** Provided entries follows **

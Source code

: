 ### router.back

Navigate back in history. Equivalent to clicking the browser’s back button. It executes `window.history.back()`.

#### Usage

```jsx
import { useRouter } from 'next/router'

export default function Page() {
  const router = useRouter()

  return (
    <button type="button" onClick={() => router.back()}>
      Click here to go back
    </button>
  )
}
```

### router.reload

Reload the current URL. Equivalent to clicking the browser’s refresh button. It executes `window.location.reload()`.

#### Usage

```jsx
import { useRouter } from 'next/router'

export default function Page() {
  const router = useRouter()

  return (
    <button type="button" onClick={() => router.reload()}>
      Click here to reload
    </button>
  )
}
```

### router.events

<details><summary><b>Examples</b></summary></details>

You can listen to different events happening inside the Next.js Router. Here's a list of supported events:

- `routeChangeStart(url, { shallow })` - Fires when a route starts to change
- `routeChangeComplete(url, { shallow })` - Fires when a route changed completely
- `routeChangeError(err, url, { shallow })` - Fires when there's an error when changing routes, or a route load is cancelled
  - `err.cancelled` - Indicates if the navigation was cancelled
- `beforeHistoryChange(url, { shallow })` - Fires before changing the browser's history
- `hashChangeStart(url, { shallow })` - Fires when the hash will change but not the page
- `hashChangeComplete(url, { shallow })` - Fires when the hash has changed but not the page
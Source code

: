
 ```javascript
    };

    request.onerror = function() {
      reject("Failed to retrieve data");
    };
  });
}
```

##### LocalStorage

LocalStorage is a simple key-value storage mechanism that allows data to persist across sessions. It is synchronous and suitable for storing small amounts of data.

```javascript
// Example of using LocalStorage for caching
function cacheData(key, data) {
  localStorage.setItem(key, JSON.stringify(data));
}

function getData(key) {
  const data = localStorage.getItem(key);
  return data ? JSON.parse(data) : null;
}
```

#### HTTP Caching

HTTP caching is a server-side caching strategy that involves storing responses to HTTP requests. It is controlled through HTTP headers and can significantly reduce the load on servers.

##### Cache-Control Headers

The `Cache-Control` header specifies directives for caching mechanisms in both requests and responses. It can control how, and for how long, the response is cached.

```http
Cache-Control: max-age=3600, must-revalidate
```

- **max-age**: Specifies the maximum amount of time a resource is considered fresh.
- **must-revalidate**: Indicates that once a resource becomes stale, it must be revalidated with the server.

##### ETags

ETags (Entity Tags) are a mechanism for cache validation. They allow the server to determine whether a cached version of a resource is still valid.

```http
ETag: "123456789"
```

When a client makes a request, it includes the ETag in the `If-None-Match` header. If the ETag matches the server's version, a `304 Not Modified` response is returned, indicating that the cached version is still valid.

** End of Provided entries **

▶ _Assigned task_
Report each line of the data that includes the string "version".

▶ _Response_
ETags (Entity Tags) are a mechanism for cache validation. They allow the server to determine whether a cached version of a resource is still valid.
When a client makes a request, it includes the ETag in the `If-None-Match` header. If the ETag matches the server's version, a `304 Not Modified` response is returned, indicating that the cached version is still valid.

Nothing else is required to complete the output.